What this task involves = Read through the lines below for the string "Según" and copy each one that has it.
Task inputs section start
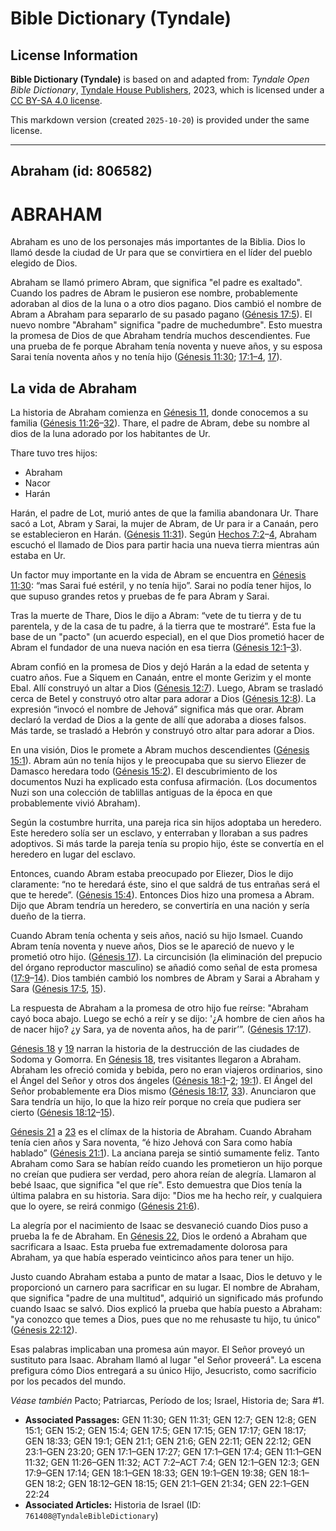 # Bible Dictionary (Tyndale)

## License Information

**Bible Dictionary (Tyndale)** is based on and adapted from: _Tyndale Open Bible Dictionary_, [Tyndale House Publishers](https://tyndaleopenresources.com/), 2023, which is licensed under a [CC BY-SA 4.0 license](https://creativecommons.org/licenses/by-sa/4.0/legalcode.en).

This markdown version (created `2025-10-20`) is provided under the same license.



--------------------------------

## Abraham (id: 806582)

ABRAHAM
=======

Abraham es uno de los personajes más importantes de la Biblia. Dios lo llamó desde la ciudad de Ur para que se convirtiera en el líder del pueblo elegido de Dios.

Abraham se llamó primero Abram, que significa "el padre es exaltado". Cuando los padres de Abram le pusieron ese nombre, probablemente adoraban al dios de la luna o a otro dios pagano. Dios cambió el nombre de Abram a Abraham para separarlo de su pasado pagano ([Génesis 17:5](https://ref.ly/Gen17:5)). El nuevo nombre "Abraham" significa "padre de muchedumbre". Esto muestra la promesa de Dios de que Abraham tendría muchos descendientes. Fue una prueba de fe porque Abraham tenía noventa y nueve años, y su esposa Sarai tenía noventa años y no tenía hijo ([Génesis 11:30](https://ref.ly/Gen11:30); [17:1–4](https://ref.ly/Gen17:1-Gen17:4), [17](https://ref.ly/Gen17:17)).

La vida de Abraham
------------------

La historia de Abraham comienza en [Génesis 11](https://ref.ly/Gen11:1-Gen11:32), donde conocemos a su familia ([Génesis 11:26](https://ref.ly/Gen11:26-Gen11:32)–[32](https://ref.ly/Gen11:26-Gen11:32)). Thare, el padre de Abram, debe su nombre al dios de la luna adorado por los habitantes de Ur.

Thare tuvo tres hijos: 

* Abraham
* Nacor
* Harán

Harán, el padre de Lot, murió antes de que la familia abandonara Ur. Thare sacó a Lot, Abram y Sarai, la mujer de Abram, de Ur para ir a Canaán, pero se establecieron en Harán. ([Génesis 11:31](https://ref.ly/Gen11:31)). Según [Hechos 7:2](https://ref.ly/Acts7:2-Acts7:4)–[4](https://ref.ly/Acts7:2-Acts7:4), Abraham escuchó el llamado de Dios para partir hacia una nueva tierra mientras aún estaba en Ur.

Un factor muy importante en la vida de Abram se encuentra en [Génesis 11:30](https://ref.ly/Gen11:30): “mas Sarai fué estéril, y no tenía hijo”. Sarai no podía tener hijos, lo que supuso grandes retos y pruebas de fe para Abram y Sarai.

Tras la muerte de Thare, Dios le dijo a Abram: “vete de tu tierra y de tu parentela, y de la casa de tu padre, á la tierra que te mostraré”. Esta fue la base de un "pacto" (un acuerdo especial), en el que Dios prometió hacer de Abram el fundador de una nueva nación en esa tierra ([Génesis 12:1](https://ref.ly/Gen12:1-Gen12:3)–[3](https://ref.ly/Gen12:1-Gen12:3)).

Abram confió en la promesa de Dios y dejó Harán a la edad de setenta y cuatro años. Fue a Siquem en Canaán, entre el monte Gerizim y el monte Ebal. Allí construyó un altar a Dios ([Génesis 12:7](https://ref.ly/Gen12:7)). Luego, Abram se trasladó cerca de Betel y construyó otro altar para adorar a Dios ([Génesis 12:8](https://ref.ly/Gen12:8)). La expresión “invocó el nombre de Jehová” significa más que orar. Abram declaró la verdad de Dios a la gente de allí que adoraba a dioses falsos. Más tarde, se trasladó a Hebrón y construyó otro altar para adorar a Dios. 

En una visión, Dios le promete a Abram muchos descendientes ([Génesis 15:1](https://ref.ly/Gen15:1)). Abram aún no tenía hijos y le preocupaba que su siervo Eliezer de Damasco heredara todo ([Génesis 15:2](https://ref.ly/Gen15:2)). El descubrimiento de los documentos Nuzi ha explicado esta confusa afirmación. (Los documentos Nuzi son una colección de tablillas antiguas de la época en que probablemente vivió Abraham). 

Según la costumbre hurrita, una pareja rica sin hijos adoptaba un heredero. Este heredero solía ser un esclavo, y enterraban y lloraban a sus padres adoptivos. Si más tarde la pareja tenía su propio hijo, éste se convertía en el heredero en lugar del esclavo.

Entonces, cuando Abram estaba preocupado por Eliezer, Dios le dijo claramente: “no te heredará éste, sino el que saldrá de tus entrañas será el que te herede”. ([Génesis 15:4](https://ref.ly/Gen15:4)). Entonces Dios hizo una promesa a Abram. Dijo que Abram tendría un heredero, se convertiría en una nación y sería dueño de la tierra.

Cuando Abram tenía ochenta y seis años, nació su hijo Ismael. Cuando Abram tenía noventa y nueve años, Dios se le apareció de nuevo y le prometió otro hijo. ([Génesis 17](https://ref.ly/Gen17:1-Gen17:27)). La circuncisión (la eliminación del prepucio del órgano reproductor masculino) se añadió como señal de esta promesa ([17:9](https://ref.ly/Gen17:9-Gen17:14)–[14](https://ref.ly/Gen17:9-Gen17:14)). Dios también cambió los nombres de Abram y Sarai a Abraham y Sara ([Génesis 17:5](https://ref.ly/Gen17:5), [15](https://ref.ly/Gen17:15)).

La respuesta de Abraham a la promesa de otro hijo fue reírse: "Abraham cayó boca abajo. Luego se echó a reír y se dijo: '¿A hombre de cien años ha de nacer hijo? ¿y Sara, ya de noventa años, ha de parir’”. ([Génesis 17:17](https://ref.ly/Gen17:17)).

[Génesis 18](https://ref.ly/Gen18:1-Gen18:33) y [19](https://ref.ly/Gen19:1-Gen19:38) narran la historia de la destrucción de las ciudades de Sodoma y Gomorra. En [Génesis 18](https://ref.ly/Gen18:1-Gen18:33), tres visitantes llegaron a Abraham. Abraham les ofreció comida y bebida, pero no eran viajeros ordinarios, sino el Ángel del Señor y otros dos ángeles ([Génesis 18:1](https://ref.ly/Gen18:1-Gen18:2)–[2](https://ref.ly/Gen18:1-Gen18:2); [19:1](https://ref.ly/Gen19:1)). El Ángel del Señor probablemente era Dios mismo ([Génesis 18:17](https://ref.ly/Gen18:17), [33](https://ref.ly/Gen18:33)). Anunciaron que Sara tendría un hijo, lo que la hizo reír porque no creía que pudiera ser cierto ([Génesis 18:12](https://ref.ly/Gen18:12-Gen18:15)–[15](https://ref.ly/Gen18:12-Gen18:15)).

[Génesis 21](https://ref.ly/Gen21:1-Gen21:34) a [23](https://ref.ly/Gen23:1-Gen23:20) es el clímax de la historia de Abraham. Cuando Abraham tenía cien años y Sara noventa, “é hizo Jehová con Sara como había hablado” ([Génesis 21:1](https://ref.ly/Gen21:1)). La anciana pareja se sintió sumamente feliz. Tanto Abraham como Sara se habían reído cuando les prometieron un hijo porque no creían que pudiera ser verdad, pero ahora reían de alegría. Llamaron al bebé Isaac, que significa "el que ríe". Esto demuestra que Dios tenía la última palabra en su historia. Sara dijo: "Dios me ha hecho reír, y cualquiera que lo oyere, se reirá conmigo ([Génesis 21:6](https://ref.ly/Gen21:6)).

La alegría por el nacimiento de Isaac se desvaneció cuando Dios puso a prueba la fe de Abraham. En [Génesis 22,](https://ref.ly/Gen22:1-Gen22:24) Dios le ordenó a Abraham que sacrificara a Isaac. Esta prueba fue extremadamente dolorosa para Abraham, ya que había esperado veinticinco años para tener un hijo.

Justo cuando Abraham estaba a punto de matar a Isaac, Dios le detuvo y le proporcionó un carnero para sacrificar en su lugar. El nombre de Abraham, que significa "padre de una multitud", adquirió un significado más profundo cuando Isaac se salvó. Dios explicó la prueba que había puesto a Abraham: "ya conozco que temes a Dios, pues que no me rehusaste tu hijo, tu único" ([Génesis 22:12](https://ref.ly/Gen22:12)).

Esas palabras implicaban una promesa aún mayor. El Señor proveyó un sustituto para Isaac. Abraham llamó al lugar "el Señor proveerá". La escena prefigura cómo Dios entregará a su único Hijo, Jesucristo, como sacrificio por los pecados del mundo.

*Véase también* Pacto; Patriarcas, Período de los; Israel, Historia de; Sara \#1.

* **Associated Passages:** GEN 11:30; GEN 11:31; GEN 12:7; GEN 12:8; GEN 15:1; GEN 15:2; GEN 15:4; GEN 17:5; GEN 17:15; GEN 17:17; GEN 18:17; GEN 18:33; GEN 19:1; GEN 21:1; GEN 21:6; GEN 22:11; GEN 22:12; GEN 23:1–GEN 23:20; GEN 17:1–GEN 17:27; GEN 17:1–GEN 17:4; GEN 11:1–GEN 11:32; GEN 11:26–GEN 11:32; ACT 7:2–ACT 7:4; GEN 12:1–GEN 12:3; GEN 17:9–GEN 17:14; GEN 18:1–GEN 18:33; GEN 19:1–GEN 19:38; GEN 18:1–GEN 18:2; GEN 18:12–GEN 18:15; GEN 21:1–GEN 21:34; GEN 22:1–GEN 22:24
* **Associated Articles:** Historia de Israel (ID: `761408@TyndaleBibleDictionary`)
Task inputs section end
Response box =
Harán, el padre de Lot, murió antes de que la familia abandonara Ur. Thare sacó a Lot, Abram y Sarai, la mujer de Abram, de Ur para ir a Canaán, pero se establecieron en Harán. ([Génesis 11:31](https://ref.ly/Gen11:31)). Según [Hechos 7:2](https://ref.ly/Acts7:2-Acts7:4)–[4](https://ref.ly/Acts7:2-Acts7:4), Abraham escuchó el llamado de Dios para partir hacia una nueva tierra mientras aún estaba en Ur.
Según la costumbre hurrita, una pareja rica sin hijos adoptaba un heredero. Este heredero solía ser un esclavo, y enterraban y lloraban a sus padres adoptivos. Si más tarde la pareja tenía su propio hijo, éste se convertía en el heredero en lugar del esclavo.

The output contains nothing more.